Hot,
thirsty and crowded: time
for a model change
Special
report by Dr John Wormald
This
provocative report concentrates on the European automotive industry but the
problems facing it apply just as much to the industry worldwide. In their book Time
for a Model Change John Wormald and Graeme Maxton laid down some strong
challenges to the industry. The environmental pressures described in the book
– notably global warming and the cost of fuel – have escalated faster than
the book’s authors ever envisaged. This 64-page report is succinctly written and contains 50 figures to illustrate his arguments:
The
European industry is now caught in a triple vice: intensifying
Asian competition; the wastefulness of its own business model, sheltered by its
tied distribution channels; and the need for a huge increase in investment in
real technological innovation over the rather low levels of it today. The time
of reckoning has come.
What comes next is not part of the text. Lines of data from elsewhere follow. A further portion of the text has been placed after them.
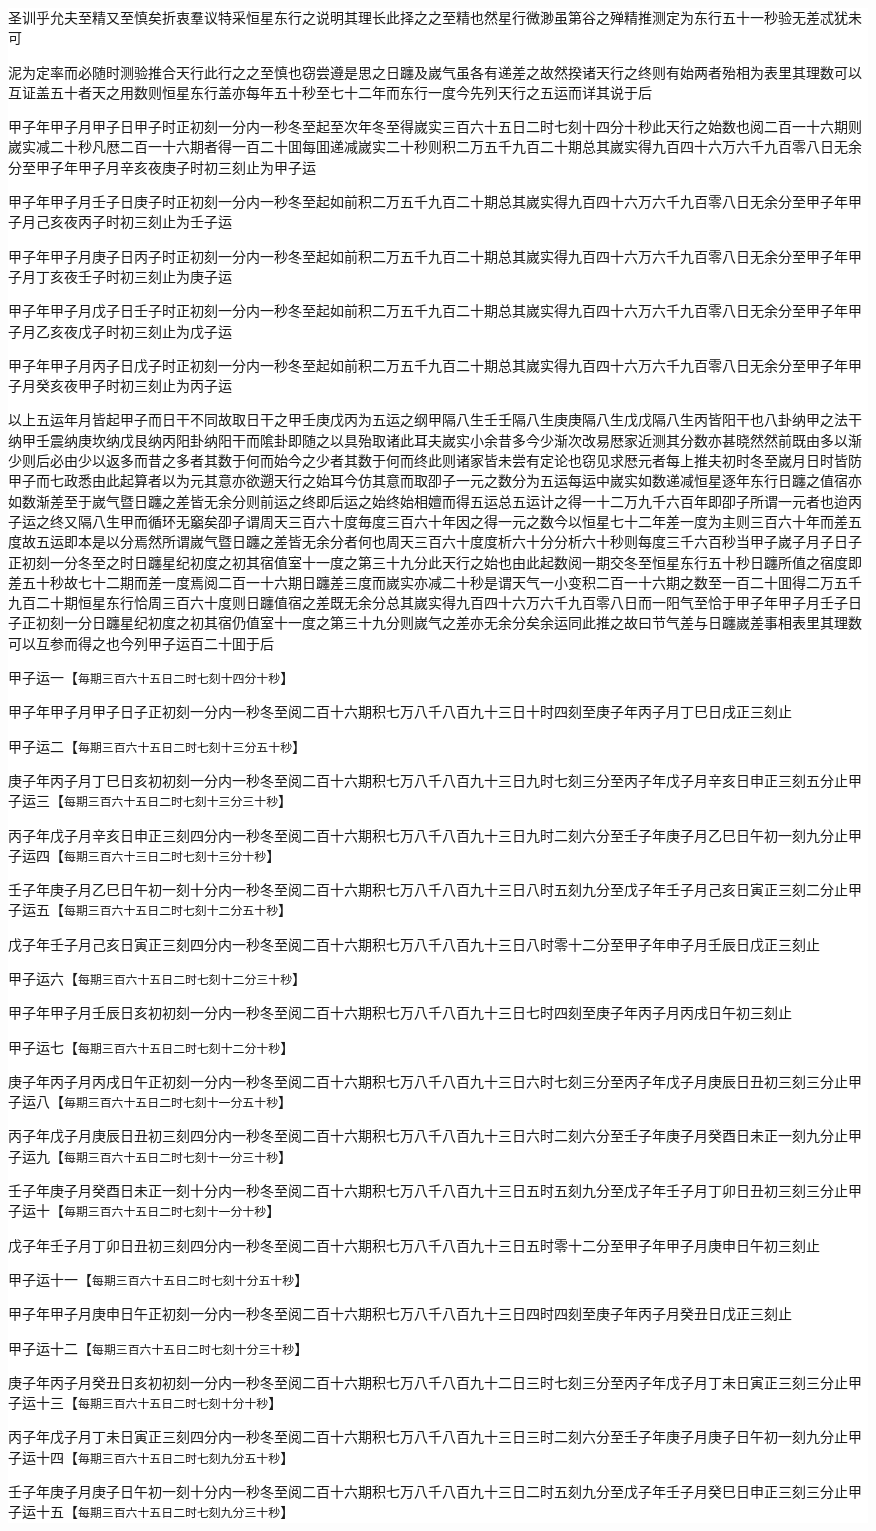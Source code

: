 圣训乎允夫至精又至慎矣折衷羣议特采恒星东行之说明其理长此择之之至精也然星行微渺虽第谷之殚精推测定为东行五十一秒验无差忒犹未可  

泥为定率而必随时测验推合天行此行之之至慎也窃尝遵是思之日躔及嵗气虽各有递差之故然揆诸天行之终则有始两者殆相为表里其理数可以互证盖五十者天之用数则恒星东行盖亦每年五十秒至七十二年而东行一度今先列天行之五运而详其说于后  

甲子年甲子月甲子日甲子时正初刻一分内一秒冬至起至次年冬至得嵗实三百六十五日二时七刻十四分十秒此天行之始数也阅二百一十六期则嵗实减二十秒凡厯二百一十六期者得一百二十囬每囬递减嵗实二十秒则积二万五千九百二十期总其嵗实得九百四十六万六千九百零八日无余分至甲子年甲子月辛亥夜庚子时初三刻止为甲子运  

甲子年甲子月壬子日庚子时正初刻一分内一秒冬至起如前积二万五千九百二十期总其嵗实得九百四十六万六千九百零八日无余分至甲子年甲子月己亥夜丙子时初三刻止为壬子运  

甲子年甲子月庚子日丙子时正初刻一分内一秒冬至起如前积二万五千九百二十期总其嵗实得九百四十六万六千九百零八日无余分至甲子年甲子月丁亥夜壬子时初三刻止为庚子运  

甲子年甲子月戊子日壬子时正初刻一分内一秒冬至起如前积二万五千九百二十期总其嵗实得九百四十六万六千九百零八日无余分至甲子年甲子月乙亥夜戊子时初三刻止为戊子运  

甲子年甲子月丙子日戊子时正初刻一分内一秒冬至起如前积二万五千九百二十期总其嵗实得九百四十六万六千九百零八日无余分至甲子年甲子月癸亥夜甲子时初三刻止为丙子运  

以上五运年月皆起甲子而日干不同故取日干之甲壬庚戊丙为五运之纲甲隔八生壬壬隔八生庚庚隔八生戊戊隔八生丙皆阳干也八卦纳甲之法干纳甲壬震纳庚坎纳戊艮纳丙阳卦纳阳干而隂卦即随之以具殆取诸此耳夫嵗实小余昔多今少渐次改易厯家近测其分数亦甚晓然然前既由多以渐少则后必由少以返多而昔之多者其数于何而始今之少者其数于何而终此则诸家皆未尝有定论也窃见求厯元者每上推夫初时冬至嵗月日时皆防甲子而七政悉由此起算者以为元其意亦欲遡天行之始耳今仿其意而取卲子一元之数分为五运每运中嵗实如数递减恒星逐年东行日躔之值宿亦如数渐差至于嵗气暨日躔之差皆无余分则前运之终即后运之始终始相嬗而得五运总五运计之得一十二万九千六百年即卲子所谓一元者也迨丙子运之终又隔八生甲而循环无竆矣卲子谓周天三百六十度毎度三百六十年因之得一元之数今以恒星七十二年差一度为主则三百六十年而差五度故五运即本是以分焉然所谓嵗气暨日躔之差皆无余分者何也周天三百六十度度析六十分分析六十秒则每度三千六百秒当甲子嵗子月子日子正初刻一分冬至之时日躔星纪初度之初其宿值室十一度之第三十九分此天行之始也由此起数阅一期交冬至恒星东行五十秒日躔所值之宿度即差五十秒故七十二期而差一度焉阅二百一十六期日躔差三度而嵗实亦减二十秒是谓天气一小变积二百一十六期之数至一百二十囬得二万五千九百二十期恒星东行恰周三百六十度则日躔值宿之差既无余分总其嵗实得九百四十六万六千九百零八日而一阳气至恰于甲子年甲子月壬子日子正初刻一分日躔星纪初度之初其宿仍值室十一度之第三十九分则嵗气之差亦无余分矣余运同此推之故曰节气差与日躔嵗差事相表里其理数可以互参而得之也今列甲子运百二十囬于后  

甲子运一【`毎期三百六十五日二时七刻十四分十秒`】  

甲子年甲子月甲子日子正初刻一分内一秒冬至阅二百十六期积七万八千八百九十三日十时四刻至庚子年丙子月丁巳日戌正三刻止  

甲子运二【`毎期三百六十五日二时七刻十三分五十秒`】  

庚子年丙子月丁巳日亥初初刻一分内一秒冬至阅二百十六期积七万八千八百九十三日九时七刻三分至丙子年戊子月辛亥日申正三刻五分止甲子运三【`每期三百六十五日二时七刻十三分三十秒`】  

丙子年戊子月辛亥日申正三刻四分内一秒冬至阅二百十六期积七万八千八百九十三日九时二刻六分至壬子年庚子月乙巳日午初一刻九分止甲子运四【`每期三百六十三日二时七刻十三分十秒`】  

壬子年庚子月乙巳日午初一刻十分内一秒冬至阅二百十六期积七万八千八百九十三日八时五刻九分至戊子年壬子月己亥日寅正三刻二分止甲子运五【`每期三百六十五日二时七刻十二分五十秒`】  

戊子年壬子月己亥日寅正三刻四分内一秒冬至阅二百十六期积七万八千八百九十三日八时零十二分至甲子年申子月壬辰日戊正三刻止  

甲子运六【`每期三百六十五日二时七刻十二分三十秒`】  

甲子年甲子月壬辰日亥初初刻一分内一秒冬至阅二百十六期积七万八千八百九十三日七时四刻至庚子年丙子月丙戌日午初三刻止  

甲子运七【`每期三百六十五日二时七刻十二分十秒`】  

庚子年丙子月丙戌日午正初刻一分内一秒冬至阅二百十六期积七万八千八百九十三日六时七刻三分至丙子年戊子月庚辰日丑初三刻三分止甲子运八【`毎期三百六十五日二时七刻十一分五十秒`】  

丙子年戊子月庚辰日丑初三刻四分内一秒冬至阅二百十六期积七万八千八百九十三日六时二刻六分至壬子年庚子月癸酉日未正一刻九分止甲子运九【`每期三百六十五日二时七刻十一分三十秒`】  

壬子年庚子月癸酉日未正一刻十分内一秒冬至阅二百十六期积七万八千八百九十三日五时五刻九分至戊子年壬子月丁卯日丑初三刻三分止甲子运十【`毎期三百六十五日二时七刻十一分十秒`】  

戊子年壬子月丁卯日丑初三刻四分内一秒冬至阅二百十六期积七万八千八百九十三日五时零十二分至甲子年甲子月庚申日午初三刻止  

甲子运十一【`每期三百六十五日二时七刻十分五十秒`】  

甲子年甲子月庚申日午正初刻一分内一秒冬至阅二百十六期积七万八千八百九十三日四时四刻至庚子年丙子月癸丑日戊正三刻止  

甲子运十二【`每期三百六十五日二时七刻十分三十秒`】  

庚子年丙子月癸丑日亥初初刻一分内一秒冬至阅二百十六期积七万八千八百九十二日三时七刻三分至丙子年戊子月丁未日寅正三刻三分止甲子运十三【`每期三百六十五日二时七刻十分十秒`】  

丙子年戊子月丁未日寅正三刻四分内一秒冬至阅二百十六期积七万八千八百九十三日三时二刻六分至壬子年庚子月庚子日午初一刻九分止甲子运十四【`毎期三百六十五日二时七刻九分五十秒`】  

壬子年庚子月庚子日午初一刻十分内一秒冬至阅二百十六期积七万八千八百九十三日二时五刻九分至戊子年壬子月癸巳日申正三刻三分止甲子运十五【`每期三百六十五日二时七刻九分三十秒`】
We must choose now between continued graceless
degradation of the industry and a complete change of business model.
The
Asian vehicle and supplier industries are into their third wave: China
and India, after Korea and Japan, and rising fast! They are deadly competitors
to the established Western players, particularly as they are so strong in
smaller vehicles, economical of both money and energy. Their know-how is growing
rapidly as their engineering and production experience continues to build. They
will have the financial resources to outspend their competitors in technological
R&D.
The
protective shield of proprietary, brand-exclusive retailing channels: the
franchised dealer system is looking more and more like the industry’s Maginot
Line; magnificently constructed but outdated and out-manoeuvrable. Extracting
near-monopoly profits from captive consumers, in order to cross-subsidise
financially weak new vehicle operations, is not a viable strategy, in the face
of informed consumers and regulators. Worse, it perpetuates the industry’s
addiction to product proliferation and over-production, at the expense of
genuine technological innovation. It also makes it very difficult for genuine
innovators to penetrate established markets.
Climate
change and the need to reduce anthropogenic greenhouse gas emissions: this
is now accepted by all but a small band of contrarians. Everyone can see the
impact on fuel prices at the pump of the conflict between tightening supply and
exponentially-increasing demand for oil. The transport sector, dominated by road
vehicles, is the fastest-growing generator of carbon dioxide and consumer of
oil. The developed world must change its approach towards motorised mobility and
the emerging markets need to avoid its past mistakes. Every lever must be
pulled, from short-term disincentives to unnecessary consumption to long-term
changes in how we live, work and play. Our whole approach to the provision of
mobility and the design of road vehicles has to change.
Business
as usual is no longer on the agenda: the
present approach that this industry takes, its products and how they are sold
and supported, only perpetuates its financial weakness and strangles creativity.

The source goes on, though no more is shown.